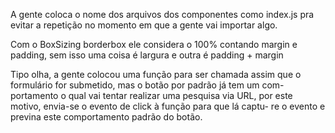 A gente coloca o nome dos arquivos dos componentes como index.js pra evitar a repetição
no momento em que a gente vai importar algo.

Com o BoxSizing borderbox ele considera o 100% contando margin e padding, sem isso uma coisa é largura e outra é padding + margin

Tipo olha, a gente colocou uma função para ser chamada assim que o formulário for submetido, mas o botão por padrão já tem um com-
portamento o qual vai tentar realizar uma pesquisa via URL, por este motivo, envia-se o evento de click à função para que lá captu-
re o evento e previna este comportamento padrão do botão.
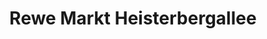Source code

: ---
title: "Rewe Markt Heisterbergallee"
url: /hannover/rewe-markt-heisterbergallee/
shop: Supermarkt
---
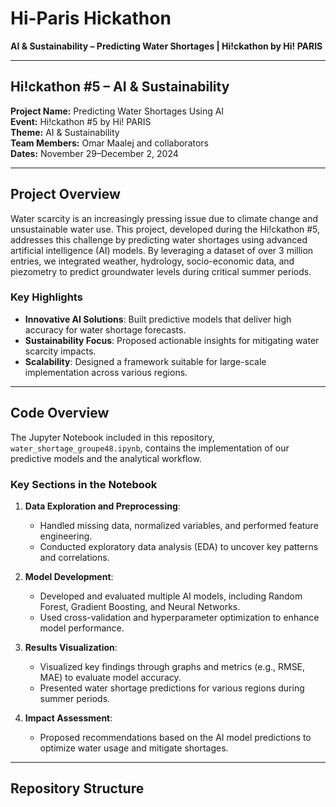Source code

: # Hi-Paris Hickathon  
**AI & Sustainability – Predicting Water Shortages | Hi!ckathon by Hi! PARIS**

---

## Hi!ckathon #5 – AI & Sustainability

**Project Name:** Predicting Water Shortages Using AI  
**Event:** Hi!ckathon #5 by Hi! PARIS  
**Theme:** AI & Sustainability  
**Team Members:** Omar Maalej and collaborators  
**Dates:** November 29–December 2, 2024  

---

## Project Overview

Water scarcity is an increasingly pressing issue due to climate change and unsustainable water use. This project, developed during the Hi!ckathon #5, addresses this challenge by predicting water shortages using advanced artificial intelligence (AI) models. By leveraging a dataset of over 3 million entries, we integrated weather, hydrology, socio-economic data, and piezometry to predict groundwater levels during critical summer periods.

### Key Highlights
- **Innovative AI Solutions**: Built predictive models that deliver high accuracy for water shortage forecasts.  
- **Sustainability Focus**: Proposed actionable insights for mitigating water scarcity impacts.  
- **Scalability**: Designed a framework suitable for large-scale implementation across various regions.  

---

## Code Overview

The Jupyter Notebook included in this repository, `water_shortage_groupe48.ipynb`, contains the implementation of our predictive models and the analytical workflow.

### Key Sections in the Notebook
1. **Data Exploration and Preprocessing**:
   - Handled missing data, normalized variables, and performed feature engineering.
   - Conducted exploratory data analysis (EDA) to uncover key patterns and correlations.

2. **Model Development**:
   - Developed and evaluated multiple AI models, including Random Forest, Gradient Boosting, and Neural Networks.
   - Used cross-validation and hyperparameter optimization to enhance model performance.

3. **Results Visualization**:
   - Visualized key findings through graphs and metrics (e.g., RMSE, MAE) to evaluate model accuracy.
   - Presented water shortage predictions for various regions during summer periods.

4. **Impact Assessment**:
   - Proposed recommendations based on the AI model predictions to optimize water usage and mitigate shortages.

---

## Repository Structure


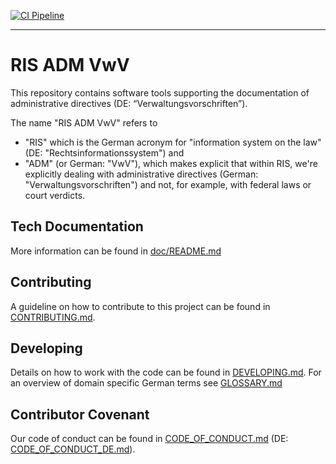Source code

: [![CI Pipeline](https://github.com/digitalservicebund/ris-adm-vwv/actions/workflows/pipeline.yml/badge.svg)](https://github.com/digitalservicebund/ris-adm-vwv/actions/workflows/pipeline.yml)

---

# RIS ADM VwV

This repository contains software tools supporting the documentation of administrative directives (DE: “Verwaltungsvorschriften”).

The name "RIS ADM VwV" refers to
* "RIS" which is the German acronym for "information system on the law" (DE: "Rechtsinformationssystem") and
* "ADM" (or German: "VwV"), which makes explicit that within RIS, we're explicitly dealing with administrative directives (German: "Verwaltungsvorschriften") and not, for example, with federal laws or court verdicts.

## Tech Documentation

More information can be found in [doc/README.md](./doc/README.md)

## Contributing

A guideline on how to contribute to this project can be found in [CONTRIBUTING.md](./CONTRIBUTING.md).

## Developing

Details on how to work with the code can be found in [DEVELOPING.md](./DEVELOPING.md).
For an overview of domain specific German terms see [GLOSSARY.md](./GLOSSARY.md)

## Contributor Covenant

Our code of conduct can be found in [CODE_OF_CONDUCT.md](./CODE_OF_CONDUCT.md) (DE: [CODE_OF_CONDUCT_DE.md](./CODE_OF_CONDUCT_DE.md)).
______________________________
INSTRUCTIONS TO FOLLOW:
List every line above that holds the word "scarcity".

RESULT OF THE EXERCISE:
Water scarcity is an increasingly pressing issue due to climate change and unsustainable water use. This project, developed during the Hi!ckathon #5, addresses this challenge by predicting water shortages using advanced artificial intelligence (AI) models. By leveraging a dataset of over 3 million entries, we integrated weather, hydrology, socio-economic data, and piezometry to predict groundwater levels during critical summer periods.
- **Sustainability Focus**: Proposed actionable insights for mitigating water scarcity impacts.  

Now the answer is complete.